(Saved entries)
--*--
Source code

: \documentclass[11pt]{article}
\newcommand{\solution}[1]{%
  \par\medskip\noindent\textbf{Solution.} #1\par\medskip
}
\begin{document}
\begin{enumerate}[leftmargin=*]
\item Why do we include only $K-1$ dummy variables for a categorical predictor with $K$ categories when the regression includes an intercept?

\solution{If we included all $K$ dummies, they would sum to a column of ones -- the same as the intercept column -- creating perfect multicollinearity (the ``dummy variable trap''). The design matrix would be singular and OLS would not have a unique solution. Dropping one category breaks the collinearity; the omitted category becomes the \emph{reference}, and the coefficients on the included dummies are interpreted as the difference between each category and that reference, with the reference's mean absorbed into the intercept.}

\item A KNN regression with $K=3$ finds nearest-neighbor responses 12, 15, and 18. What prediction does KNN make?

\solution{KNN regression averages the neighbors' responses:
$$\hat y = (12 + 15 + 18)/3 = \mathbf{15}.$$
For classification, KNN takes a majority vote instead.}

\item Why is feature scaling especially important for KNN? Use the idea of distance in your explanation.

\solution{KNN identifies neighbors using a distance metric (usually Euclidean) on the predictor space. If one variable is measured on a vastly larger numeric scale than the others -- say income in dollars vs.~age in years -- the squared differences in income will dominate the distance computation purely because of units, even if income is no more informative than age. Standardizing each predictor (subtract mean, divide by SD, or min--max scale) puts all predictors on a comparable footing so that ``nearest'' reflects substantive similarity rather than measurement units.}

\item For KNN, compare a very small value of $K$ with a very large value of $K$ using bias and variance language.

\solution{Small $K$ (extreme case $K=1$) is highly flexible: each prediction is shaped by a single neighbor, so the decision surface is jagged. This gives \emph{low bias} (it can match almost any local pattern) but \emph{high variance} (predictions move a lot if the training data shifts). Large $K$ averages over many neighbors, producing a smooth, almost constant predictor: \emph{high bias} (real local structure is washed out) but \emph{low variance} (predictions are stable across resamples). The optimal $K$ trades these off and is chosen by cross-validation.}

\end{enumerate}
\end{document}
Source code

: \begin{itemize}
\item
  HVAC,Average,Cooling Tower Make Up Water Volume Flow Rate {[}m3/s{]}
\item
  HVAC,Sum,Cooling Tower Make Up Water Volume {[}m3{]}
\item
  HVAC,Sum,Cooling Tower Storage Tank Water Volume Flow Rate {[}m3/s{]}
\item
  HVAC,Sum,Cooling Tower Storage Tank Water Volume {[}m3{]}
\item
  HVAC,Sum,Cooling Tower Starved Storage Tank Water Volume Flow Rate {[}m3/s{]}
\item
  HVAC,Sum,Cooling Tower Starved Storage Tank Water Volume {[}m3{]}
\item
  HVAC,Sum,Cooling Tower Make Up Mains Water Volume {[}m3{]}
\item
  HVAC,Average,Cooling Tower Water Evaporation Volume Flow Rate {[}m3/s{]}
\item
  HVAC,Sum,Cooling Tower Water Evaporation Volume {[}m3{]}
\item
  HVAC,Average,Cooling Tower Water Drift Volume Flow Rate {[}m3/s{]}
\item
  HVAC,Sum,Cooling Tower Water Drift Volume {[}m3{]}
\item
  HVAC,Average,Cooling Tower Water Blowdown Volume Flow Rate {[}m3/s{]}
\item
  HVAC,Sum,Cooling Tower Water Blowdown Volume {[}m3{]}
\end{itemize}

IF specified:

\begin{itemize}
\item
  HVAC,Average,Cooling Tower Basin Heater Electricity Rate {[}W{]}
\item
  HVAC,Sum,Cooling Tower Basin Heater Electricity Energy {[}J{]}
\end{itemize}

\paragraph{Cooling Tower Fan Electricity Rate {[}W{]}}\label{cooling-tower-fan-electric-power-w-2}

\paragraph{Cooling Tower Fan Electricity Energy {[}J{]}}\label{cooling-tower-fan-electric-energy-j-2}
--*--
What to do:
Would you please transcribe the records above in full and exactly?

Problem solution:
Source code

: \documentclass[11pt]{article}
\newcommand{\solution}[1]{%
  \par\medskip\noindent\textbf{Solution.} #1\par\medskip
}
\begin{document}
\begin{enumerate}[leftmargin=*]
\item Why do we include only $K-1$ dummy variables for a categorical predictor with $K$ categories when the regression includes an intercept?

\solution{If we included all $K$ dummies, they would sum to a column of ones -- the same as the intercept column -- creating perfect multicollinearity (the ``dummy variable trap''). The design matrix would be singular and OLS would not have a unique solution. Dropping one category breaks the collinearity; the omitted category becomes the \emph{reference}, and the coefficients on the included dummies are interpreted as the difference between each category and that reference, with the reference's mean absorbed into the intercept.}

\item A KNN regression with $K=3$ finds nearest-neighbor responses 12, 15, and 18. What prediction does KNN make?

\solution{KNN regression averages the neighbors' responses:
$$\hat y = (12 + 15 + 18)/3 = \mathbf{15}.$$
For classification, KNN takes a majority vote instead.}

\item Why is feature scaling especially important for KNN? Use the idea of distance in your explanation.

\solution{KNN identifies neighbors using a distance metric (usually Euclidean) on the predictor space. If one variable is measured on a vastly larger numeric scale than the others -- say income in dollars vs.~age in years -- the squared differences in income will dominate the distance computation purely because of units, even if income is no more informative than age. Standardizing each predictor (subtract mean, divide by SD, or min--max scale) puts all predictors on a comparable footing so that ``nearest'' reflects substantive similarity rather than measurement units.}

\item For KNN, compare a very small value of $K$ with a very large value of $K$ using bias and variance language.

\solution{Small $K$ (extreme case $K=1$) is highly flexible: each prediction is shaped by a single neighbor, so the decision surface is jagged. This gives \emph{low bias} (it can match almost any local pattern) but \emph{high variance} (predictions move a lot if the training data shifts). Large $K$ averages over many neighbors, producing a smooth, almost constant predictor: \emph{high bias} (real local structure is washed out) but \emph{low variance} (predictions are stable across resamples). The optimal $K$ trades these off and is chosen by cross-validation.}

\end{enumerate}
\end{document}
Source code

: \begin{itemize}
\item
  HVAC,Average,Cooling Tower Make Up Water Volume Flow Rate {[}m3/s{]}
\item
  HVAC,Sum,Cooling Tower Make Up Water Volume {[}m3{]}
\item
  HVAC,Sum,Cooling Tower Storage Tank Water Volume Flow Rate {[}m3/s{]}
\item
  HVAC,Sum,Cooling Tower Storage Tank Water Volume {[}m3{]}
\item
  HVAC,Sum,Cooling Tower Starved Storage Tank Water Volume Flow Rate {[}m3/s{]}
\item
  HVAC,Sum,Cooling Tower Starved Storage Tank Water Volume {[}m3{]}
\item
  HVAC,Sum,Cooling Tower Make Up Mains Water Volume {[}m3{]}
\item
  HVAC,Average,Cooling Tower Water Evaporation Volume Flow Rate {[}m3/s{]}
\item
  HVAC,Sum,Cooling Tower Water Evaporation Volume {[}m3{]}
\item
  HVAC,Average,Cooling Tower Water Drift Volume Flow Rate {[}m3/s{]}
\item
  HVAC,Sum,Cooling Tower Water Drift Volume {[}m3{]}
\item
  HVAC,Average,Cooling Tower Water Blowdown Volume Flow Rate {[}m3/s{]}
\item
  HVAC,Sum,Cooling Tower Water Blowdown Volume {[}m3{]}
\end{itemize}

IF specified:

\begin{itemize}
\item
  HVAC,Average,Cooling Tower Basin Heater Electricity Rate {[}W{]}
\item
  HVAC,Sum,Cooling Tower Basin Heater Electricity Energy {[}J{]}
\end{itemize}

\paragraph{Cooling Tower Fan Electricity Rate {[}W{]}}\label{cooling-tower-fan-electric-power-w-2}

\paragraph{Cooling Tower Fan Electricity Energy {[}J{]}}\label{cooling-tower-fan-electric-energy-j-2}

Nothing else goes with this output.